Il poeta raggiunse la vetta del Monte Ventoso nel 1336 per sentirsi più vicino a Dio. Probabilmente fu il primo e raccontò l’ascensione in una memorabile epistola. Oggi quella montagna è nel cuore di ogni ciclista

Vi ricordate di Francesco Petrarca, il grande poeta e scrittore che con il suo Canzoniere e con il suo folle amore per Laura ha accompagnato generazioni di studenti delle superiori? Ebbene, c’è una notizia che pochi professori di liceo lasciano trapelare ai propri studenti. Francesco Petrarca (1304-1374) può essere considerato un protoalpinista.

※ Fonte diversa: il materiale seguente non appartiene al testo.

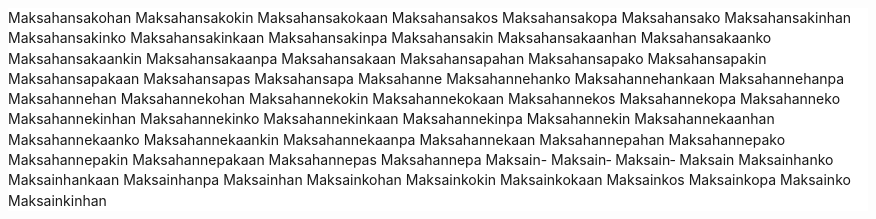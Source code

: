 Maksahansakohan
Maksahansakokin
Maksahansakokaan
Maksahansakos
Maksahansakopa
Maksahansako
Maksahansakinhan
Maksahansakinko
Maksahansakinkaan
Maksahansakinpa
Maksahansakin
Maksahansakaanhan
Maksahansakaanko
Maksahansakaankin
Maksahansakaanpa
Maksahansakaan
Maksahansapahan
Maksahansapako
Maksahansapakin
Maksahansapakaan
Maksahansapas
Maksahansapa
Maksahanne
Maksahannehanko
Maksahannehankaan
Maksahannehanpa
Maksahannehan
Maksahannekohan
Maksahannekokin
Maksahannekokaan
Maksahannekos
Maksahannekopa
Maksahanneko
Maksahannekinhan
Maksahannekinko
Maksahannekinkaan
Maksahannekinpa
Maksahannekin
Maksahannekaanhan
Maksahannekaanko
Maksahannekaankin
Maksahannekaanpa
Maksahannekaan
Maksahannepahan
Maksahannepako
Maksahannepakin
Maksahannepakaan
Maksahannepas
Maksahannepa
Maksain-
Maksain‐
Maksain‑
Maksain
Maksainhanko
Maksainhankaan
Maksainhanpa
Maksainhan
Maksainkohan
Maksainkokin
Maksainkokaan
Maksainkos
Maksainkopa
Maksainko
Maksainkinhan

Quando aveva una trentina d’anni, si è cimentato in un’impresa che all’epoca attraeva ben pochi: ha scalato con successo una montagna. La vetta in questione è il Monte Ventoux, o Ventoso (1912 m), che si trova a una ventina di chilometri in linea d’aria da Carpentras, in Provenza. La testimonianza che ci ha lasciato è il primo resoconto scritto di un’ascesa di questo monte, effettuata dal versante boscoso settentrionale. È il 26 aprile 1336 quando il poeta giunge in cima al Ventoso, chiamato anche Monte Calvo: il paesaggio sferzato dal vento – qui il maestrale, o mistral in francese, raggiunge anche i 160 km orari – è una pietraia surreale.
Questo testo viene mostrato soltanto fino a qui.